> **Exercise description**:
All of the data should be repeated exactly; pictures are not part of the copy.

> **Data shown**:

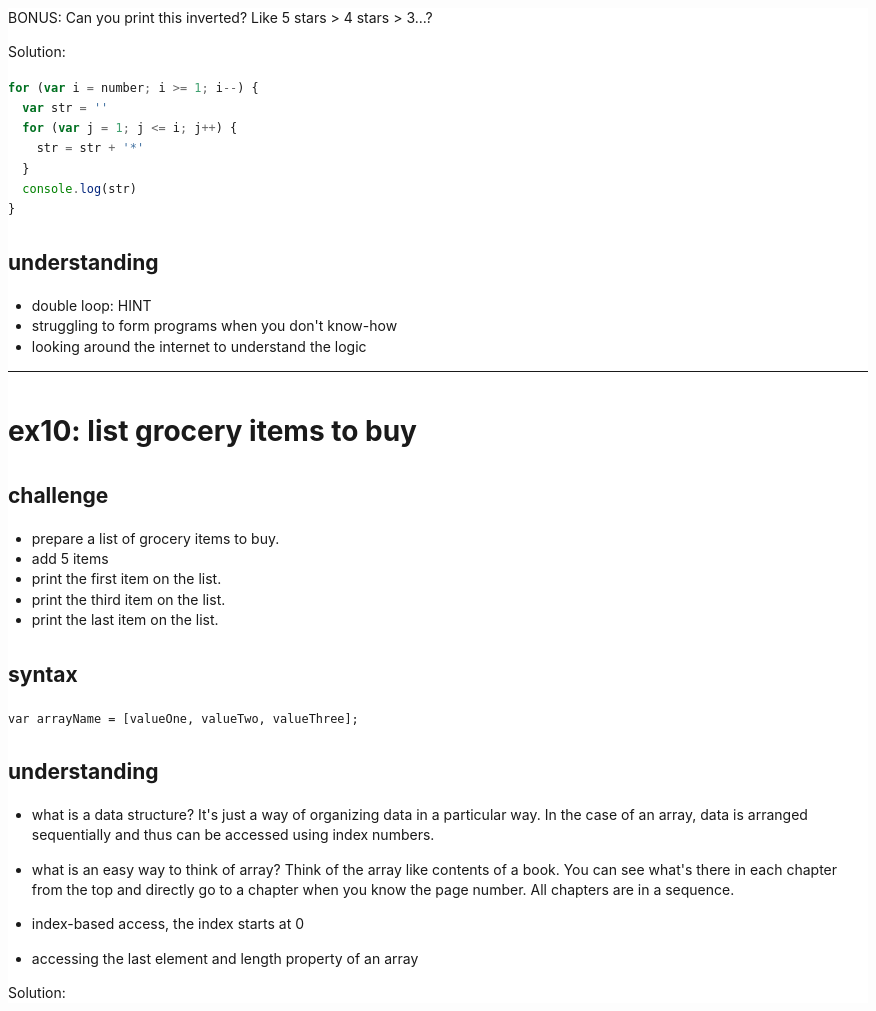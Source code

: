BONUS: Can you print this inverted? Like 5 stars > 4 stars > 3...?

Solution:

```javascript
for (var i = number; i >= 1; i--) {
  var str = ''
  for (var j = 1; j <= i; j++) {
    str = str + '*'
  }
  console.log(str)
}
```

## understanding

- double loop: HINT
- struggling to form programs when you don't know-how
- looking around the internet to understand the logic

---

# ex10: list grocery items to buy

## challenge

- prepare a list of grocery items to buy.
- add 5 items
- print the first item on the list.
- print the third item on the list.
- print the last item on the list.

## syntax

```
var arrayName = [valueOne, valueTwo, valueThree];
```

## understanding

- what is a data structure? It's just a way of organizing data in a particular way. In the case of an array, data is arranged sequentially and thus can be accessed using index numbers.

- what is an easy way to think of array? Think of the array like contents of a book. You can see what's there in each chapter from the top and directly go to a chapter when you know the page number. All chapters are in a sequence.

- index-based access, the index starts at 0

- accessing the last element and length property of an array

Solution:
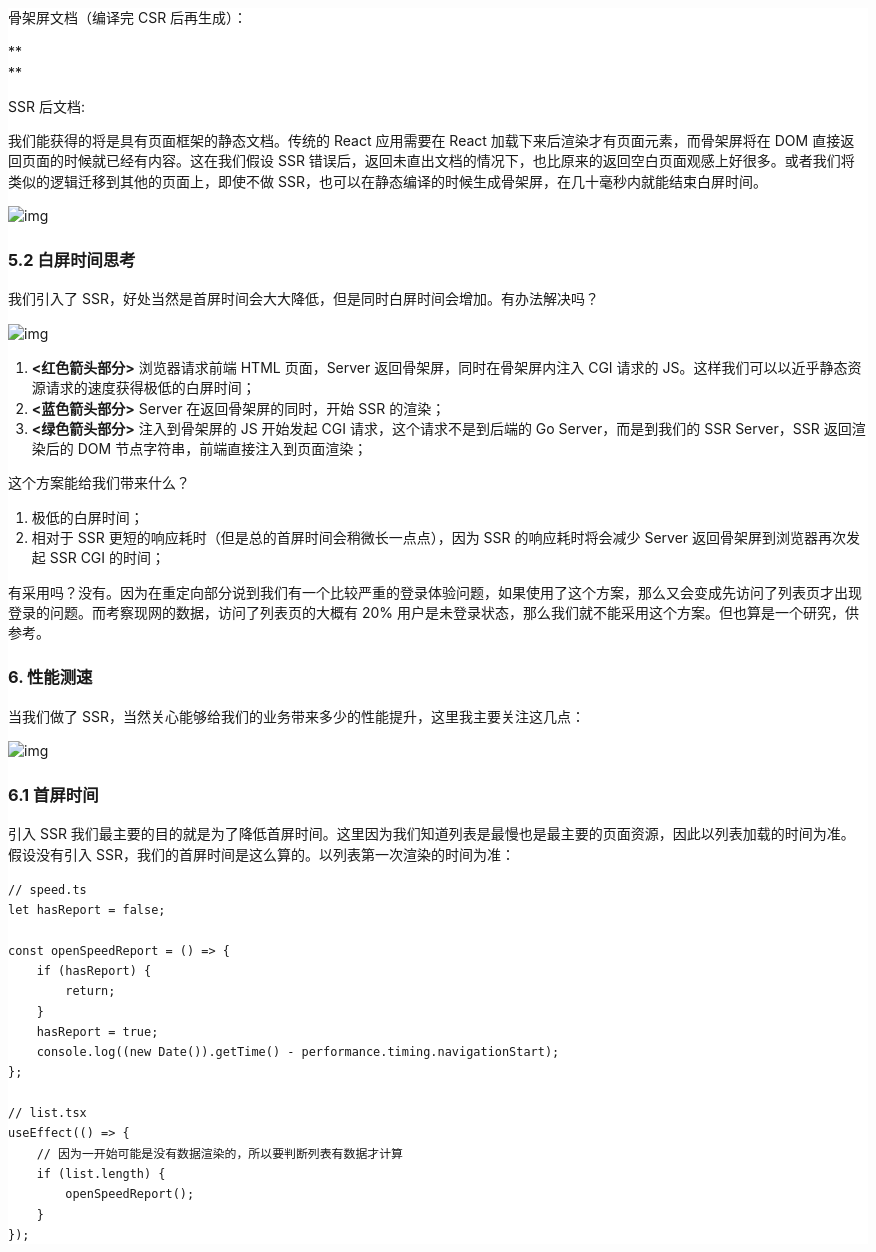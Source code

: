    骨架屏文档（编译完 CSR 后再生成）：
   <div id="root">
   **<div id="ssr-root"></div>**
   </div>

   SSR 后文档:
   <div id="root">
   <div id="ssr-root"></div>
   </div>

   我们能获得的将是具有页面框架的静态文档。传统的 React 应用需要在 React 加载下来后渲染才有页面元素，而骨架屏将在 DOM 直接返回页面的时候就已经有内容。这在我们假设 SSR 错误后，返回未直出文档的情况下，也比原来的返回空白页面观感上好很多。或者我们将类似的逻辑迁移到其他的页面上，即使不做 SSR，也可以在静态编译的时候生成骨架屏，在几十毫秒内就能结束白屏时间。

![img](https://pic4.zhimg.com/80/v2-d2a3dc039560547d3c7908f63a7f5a13_1440w.jpg)

### **5.2 白屏时间思考**

我们引入了 SSR，好处当然是首屏时间会大大降低，但是同时白屏时间会增加。有办法解决吗？

![img](https://pic4.zhimg.com/80/v2-0f5ea6ba738922a626310c55851d123f_1440w.jpg)

1. **<红色箭头部分>** 浏览器请求前端 HTML 页面，Server 返回骨架屏，同时在骨架屏内注入 CGI 请求的 JS。这样我们可以以近乎静态资源请求的速度获得极低的白屏时间；
2. **<蓝色箭头部分>** Server 在返回骨架屏的同时，开始 SSR 的渲染；
3. **<绿色箭头部分>** 注入到骨架屏的 JS 开始发起 CGI 请求，这个请求不是到后端的 Go Server，而是到我们的 SSR Server，SSR 返回渲染后的 DOM 节点字符串，前端直接注入到页面渲染；

这个方案能给我们带来什么？

1. 极低的白屏时间；
2. 相对于 SSR 更短的响应耗时（但是总的首屏时间会稍微长一点点），因为 SSR 的响应耗时将会减少 Server 返回骨架屏到浏览器再次发起 SSR CGI 的时间；

有采用吗？没有。因为在重定向部分说到我们有一个比较严重的登录体验问题，如果使用了这个方案，那么又会变成先访问了列表页才出现登录的问题。而考察现网的数据，访问了列表页的大概有 20% 用户是未登录状态，那么我们就不能采用这个方案。但也算是一个研究，供参考。

### **6. 性能测速**

当我们做了 SSR，当然关心能够给我们的业务带来多少的性能提升，这里我主要关注这几点：

![img](https://pic1.zhimg.com/80/v2-8d1afab6328ec2710fa78b1ded9dc654_1440w.jpg)

### **6.1 首屏时间**

引入 SSR 我们最主要的目的就是为了降低首屏时间。这里因为我们知道列表是最慢也是最主要的页面资源，因此以列表加载的时间为准。假设没有引入 SSR，我们的首屏时间是这么算的。以列表第一次渲染的时间为准：

```text
// speed.ts
let hasReport = false;

const openSpeedReport = () => {
    if (hasReport) {
        return;
    }
    hasReport = true;
    console.log((new Date()).getTime() - performance.timing.navigationStart);
};

// list.tsx
useEffect(() => {
    // 因为一开始可能是没有数据渲染的，所以要判断列表有数据才计算
    if (list.length) {
        openSpeedReport();
    }
});
```

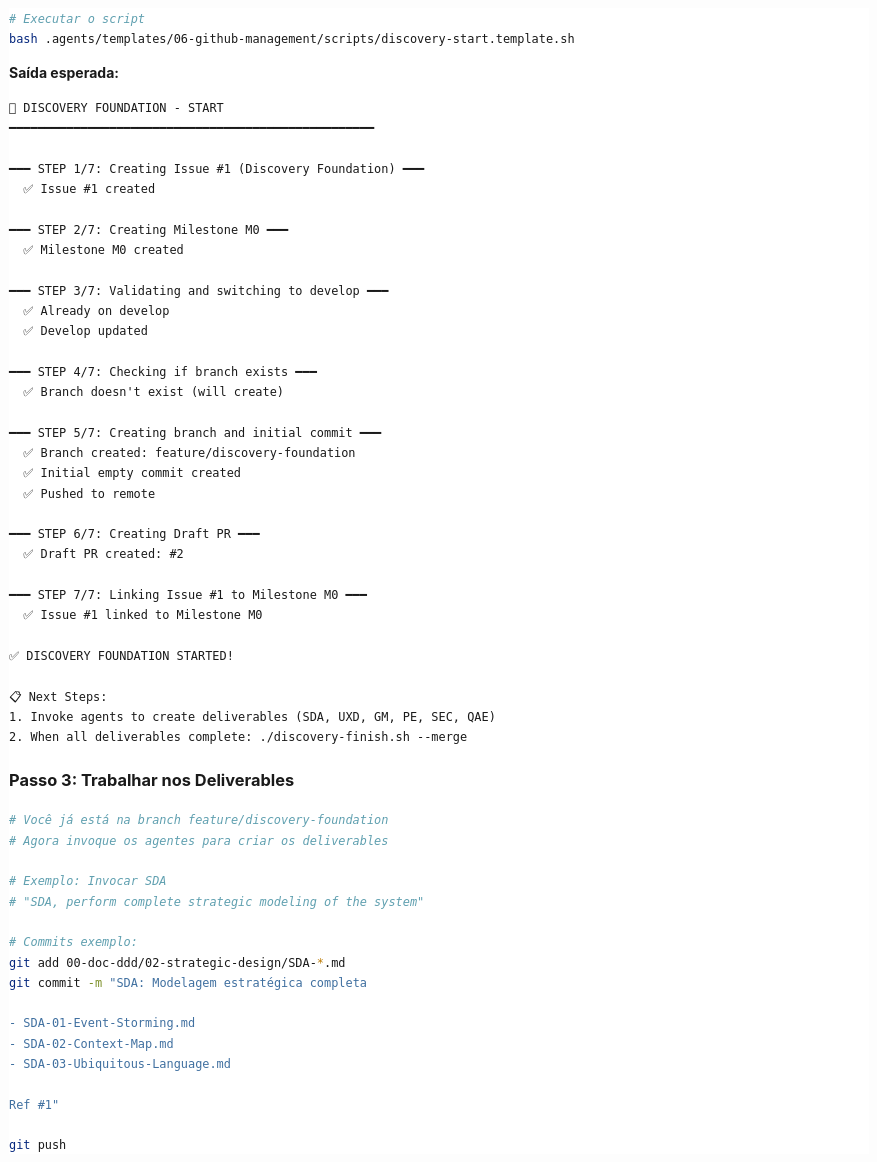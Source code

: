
 ```bash
# Executar o script
bash .agents/templates/06-github-management/scripts/discovery-start.template.sh
```

**Saída esperada:**
```
🚀 DISCOVERY FOUNDATION - START
━━━━━━━━━━━━━━━━━━━━━━━━━━━━━━━━━━━━━━━━━━━━━━━━━━━

━━━ STEP 1/7: Creating Issue #1 (Discovery Foundation) ━━━
  ✅ Issue #1 created

━━━ STEP 2/7: Creating Milestone M0 ━━━
  ✅ Milestone M0 created

━━━ STEP 3/7: Validating and switching to develop ━━━
  ✅ Already on develop
  ✅ Develop updated

━━━ STEP 4/7: Checking if branch exists ━━━
  ✅ Branch doesn't exist (will create)

━━━ STEP 5/7: Creating branch and initial commit ━━━
  ✅ Branch created: feature/discovery-foundation
  ✅ Initial empty commit created
  ✅ Pushed to remote

━━━ STEP 6/7: Creating Draft PR ━━━
  ✅ Draft PR created: #2

━━━ STEP 7/7: Linking Issue #1 to Milestone M0 ━━━
  ✅ Issue #1 linked to Milestone M0

✅ DISCOVERY FOUNDATION STARTED!

📋 Next Steps:
1. Invoke agents to create deliverables (SDA, UXD, GM, PE, SEC, QAE)
2. When all deliverables complete: ./discovery-finish.sh --merge
```

### Passo 3: Trabalhar nos Deliverables

```bash
# Você já está na branch feature/discovery-foundation
# Agora invoque os agentes para criar os deliverables

# Exemplo: Invocar SDA
# "SDA, perform complete strategic modeling of the system"

# Commits exemplo:
git add 00-doc-ddd/02-strategic-design/SDA-*.md
git commit -m "SDA: Modelagem estratégica completa

- SDA-01-Event-Storming.md
- SDA-02-Context-Map.md
- SDA-03-Ubiquitous-Language.md

Ref #1"

git push
```
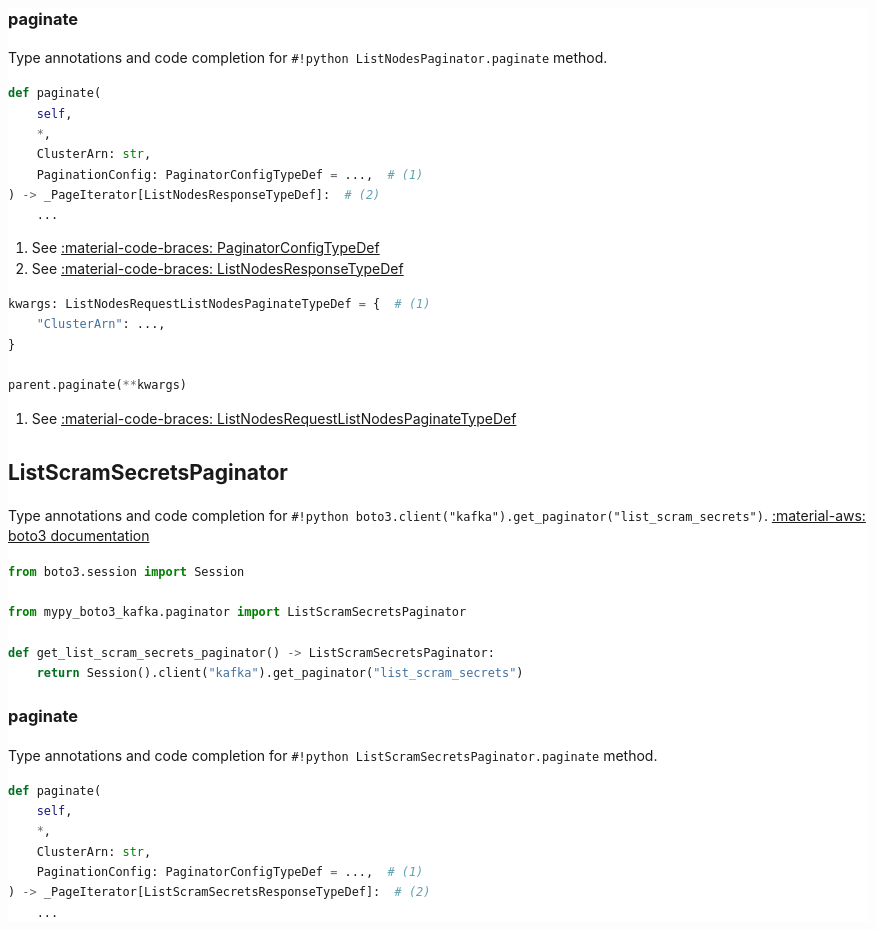 
### paginate

Type annotations and code completion for `#!python ListNodesPaginator.paginate` method.

```python title="Method definition"
def paginate(
    self,
    *,
    ClusterArn: str,
    PaginationConfig: PaginatorConfigTypeDef = ...,  # (1)
) -> _PageIterator[ListNodesResponseTypeDef]:  # (2)
    ...
```

1. See [:material-code-braces: PaginatorConfigTypeDef](./type_defs.md#paginatorconfigtypedef) 
2. See [:material-code-braces: ListNodesResponseTypeDef](./type_defs.md#listnodesresponsetypedef) 


```python title="Usage example with kwargs"
kwargs: ListNodesRequestListNodesPaginateTypeDef = {  # (1)
    "ClusterArn": ...,
}

parent.paginate(**kwargs)
```

1. See [:material-code-braces: ListNodesRequestListNodesPaginateTypeDef](./type_defs.md#listnodesrequestlistnodespaginatetypedef) 
## ListScramSecretsPaginator

Type annotations and code completion for `#!python boto3.client("kafka").get_paginator("list_scram_secrets")`.
[:material-aws: boto3 documentation](https://boto3.amazonaws.com/v1/documentation/api/latest/reference/services/kafka.html#Kafka.Paginator.ListScramSecrets)

```python title="Usage example"
from boto3.session import Session

from mypy_boto3_kafka.paginator import ListScramSecretsPaginator

def get_list_scram_secrets_paginator() -> ListScramSecretsPaginator:
    return Session().client("kafka").get_paginator("list_scram_secrets")
```


### paginate

Type annotations and code completion for `#!python ListScramSecretsPaginator.paginate` method.

```python title="Method definition"
def paginate(
    self,
    *,
    ClusterArn: str,
    PaginationConfig: PaginatorConfigTypeDef = ...,  # (1)
) -> _PageIterator[ListScramSecretsResponseTypeDef]:  # (2)
    ...
```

> **Response**:
Source code

:BONUS: Can you print this inverted? Like 5 stars > 4 stars > 3...?

Solution:

```javascript
for (var i = number; i >= 1; i--) {
  var str = ''
  for (var j = 1; j <= i; j++) {
    str = str + '*'
  }
  console.log(str)
}
```

## understanding

- double loop: HINT
- struggling to form programs when you don't know-how
- looking around the internet to understand the logic

---

# ex10: list grocery items to buy

## challenge

- prepare a list of grocery items to buy.
- add 5 items
- print the first item on the list.
- print the third item on the list.
- print the last item on the list.

## syntax

```
var arrayName = [valueOne, valueTwo, valueThree];
```

## understanding

- what is a data structure? It's just a way of organizing data in a particular way. In the case of an array, data is arranged sequentially and thus can be accessed using index numbers.

- what is an easy way to think of array? Think of the array like contents of a book. You can see what's there in each chapter from the top and directly go to a chapter when you know the page number. All chapters are in a sequence.

- index-based access, the index starts at 0

- accessing the last element and length property of an array

Solution:
Source code

:    骨架屏文档（编译完 CSR 后再生成）：
   <div id="root">
   **<div id="ssr-root"></div>**
   </div>

   SSR 后文档:
   <div id="root">
   <div id="ssr-root"></div>
   </div>

   我们能获得的将是具有页面框架的静态文档。传统的 React 应用需要在 React 加载下来后渲染才有页面元素，而骨架屏将在 DOM 直接返回页面的时候就已经有内容。这在我们假设 SSR 错误后，返回未直出文档的情况下，也比原来的返回空白页面观感上好很多。或者我们将类似的逻辑迁移到其他的页面上，即使不做 SSR，也可以在静态编译的时候生成骨架屏，在几十毫秒内就能结束白屏时间。

![img](https://pic4.zhimg.com/80/v2-d2a3dc039560547d3c7908f63a7f5a13_1440w.jpg)

### **5.2 白屏时间思考**

我们引入了 SSR，好处当然是首屏时间会大大降低，但是同时白屏时间会增加。有办法解决吗？

![img](https://pic4.zhimg.com/80/v2-0f5ea6ba738922a626310c55851d123f_1440w.jpg)

1. **<红色箭头部分>** 浏览器请求前端 HTML 页面，Server 返回骨架屏，同时在骨架屏内注入 CGI 请求的 JS。这样我们可以以近乎静态资源请求的速度获得极低的白屏时间；
2. **<蓝色箭头部分>** Server 在返回骨架屏的同时，开始 SSR 的渲染；
3. **<绿色箭头部分>** 注入到骨架屏的 JS 开始发起 CGI 请求，这个请求不是到后端的 Go Server，而是到我们的 SSR Server，SSR 返回渲染后的 DOM 节点字符串，前端直接注入到页面渲染；

这个方案能给我们带来什么？

1. 极低的白屏时间；
2. 相对于 SSR 更短的响应耗时（但是总的首屏时间会稍微长一点点），因为 SSR 的响应耗时将会减少 Server 返回骨架屏到浏览器再次发起 SSR CGI 的时间；

有采用吗？没有。因为在重定向部分说到我们有一个比较严重的登录体验问题，如果使用了这个方案，那么又会变成先访问了列表页才出现登录的问题。而考察现网的数据，访问了列表页的大概有 20% 用户是未登录状态，那么我们就不能采用这个方案。但也算是一个研究，供参考。

### **6. 性能测速**

当我们做了 SSR，当然关心能够给我们的业务带来多少的性能提升，这里我主要关注这几点：

![img](https://pic1.zhimg.com/80/v2-8d1afab6328ec2710fa78b1ded9dc654_1440w.jpg)

### **6.1 首屏时间**

引入 SSR 我们最主要的目的就是为了降低首屏时间。这里因为我们知道列表是最慢也是最主要的页面资源，因此以列表加载的时间为准。假设没有引入 SSR，我们的首屏时间是这么算的。以列表第一次渲染的时间为准：

```text
// speed.ts
let hasReport = false;

const openSpeedReport = () => {
    if (hasReport) {
        return;
    }
    hasReport = true;
    console.log((new Date()).getTime() - performance.timing.navigationStart);
};

// list.tsx
useEffect(() => {
    // 因为一开始可能是没有数据渲染的，所以要判断列表有数据才计算
    if (list.length) {
        openSpeedReport();
    }
});
```

Source code

:
 ```bash
# Executar o script
bash .agents/templates/06-github-management/scripts/discovery-start.template.sh
```

**Saída esperada:**
```
🚀 DISCOVERY FOUNDATION - START
━━━━━━━━━━━━━━━━━━━━━━━━━━━━━━━━━━━━━━━━━━━━━━━━━━━

━━━ STEP 1/7: Creating Issue #1 (Discovery Foundation) ━━━
  ✅ Issue #1 created

━━━ STEP 2/7: Creating Milestone M0 ━━━
  ✅ Milestone M0 created

━━━ STEP 3/7: Validating and switching to develop ━━━
  ✅ Already on develop
  ✅ Develop updated

━━━ STEP 4/7: Checking if branch exists ━━━
  ✅ Branch doesn't exist (will create)

━━━ STEP 5/7: Creating branch and initial commit ━━━
  ✅ Branch created: feature/discovery-foundation
  ✅ Initial empty commit created
  ✅ Pushed to remote

━━━ STEP 6/7: Creating Draft PR ━━━
  ✅ Draft PR created: #2

━━━ STEP 7/7: Linking Issue #1 to Milestone M0 ━━━
  ✅ Issue #1 linked to Milestone M0

✅ DISCOVERY FOUNDATION STARTED!

📋 Next Steps:
1. Invoke agents to create deliverables (SDA, UXD, GM, PE, SEC, QAE)
2. When all deliverables complete: ./discovery-finish.sh --merge
```

### Passo 3: Trabalhar nos Deliverables

```bash
# Você já está na branch feature/discovery-foundation
# Agora invoque os agentes para criar os deliverables

# Exemplo: Invocar SDA
# "SDA, perform complete strategic modeling of the system"

# Commits exemplo:
git add 00-doc-ddd/02-strategic-design/SDA-*.md
git commit -m "SDA: Modelagem estratégica completa

- SDA-01-Event-Storming.md
- SDA-02-Context-Map.md
- SDA-03-Ubiquitous-Language.md

Ref #1"

git push
```
### paginate

Type annotations and code completion for `#!python ListNodesPaginator.paginate` method.

```python title="Method definition"
def paginate(
    self,
    *,
    ClusterArn: str,
    PaginationConfig: PaginatorConfigTypeDef = ...,  # (1)
) -> _PageIterator[ListNodesResponseTypeDef]:  # (2)
    ...
```

1. See [:material-code-braces: PaginatorConfigTypeDef](./type_defs.md#paginatorconfigtypedef) 
2. See [:material-code-braces: ListNodesResponseTypeDef](./type_defs.md#listnodesresponsetypedef) 


```python title="Usage example with kwargs"
kwargs: ListNodesRequestListNodesPaginateTypeDef = {  # (1)
    "ClusterArn": ...,
}

parent.paginate(**kwargs)
```

1. See [:material-code-braces: ListNodesRequestListNodesPaginateTypeDef](./type_defs.md#listnodesrequestlistnodespaginatetypedef) 
## ListScramSecretsPaginator

Type annotations and code completion for `#!python boto3.client("kafka").get_paginator("list_scram_secrets")`.
[:material-aws: boto3 documentation](https://boto3.amazonaws.com/v1/documentation/api/latest/reference/services/kafka.html#Kafka.Paginator.ListScramSecrets)

```python title="Usage example"
from boto3.session import Session

from mypy_boto3_kafka.paginator import ListScramSecretsPaginator

def get_list_scram_secrets_paginator() -> ListScramSecretsPaginator:
    return Session().client("kafka").get_paginator("list_scram_secrets")
```


### paginate

Type annotations and code completion for `#!python ListScramSecretsPaginator.paginate` method.

```python title="Method definition"
def paginate(
    self,
    *,
    ClusterArn: str,
    PaginationConfig: PaginatorConfigTypeDef = ...,  # (1)
) -> _PageIterator[ListScramSecretsResponseTypeDef]:  # (2)
    ...
```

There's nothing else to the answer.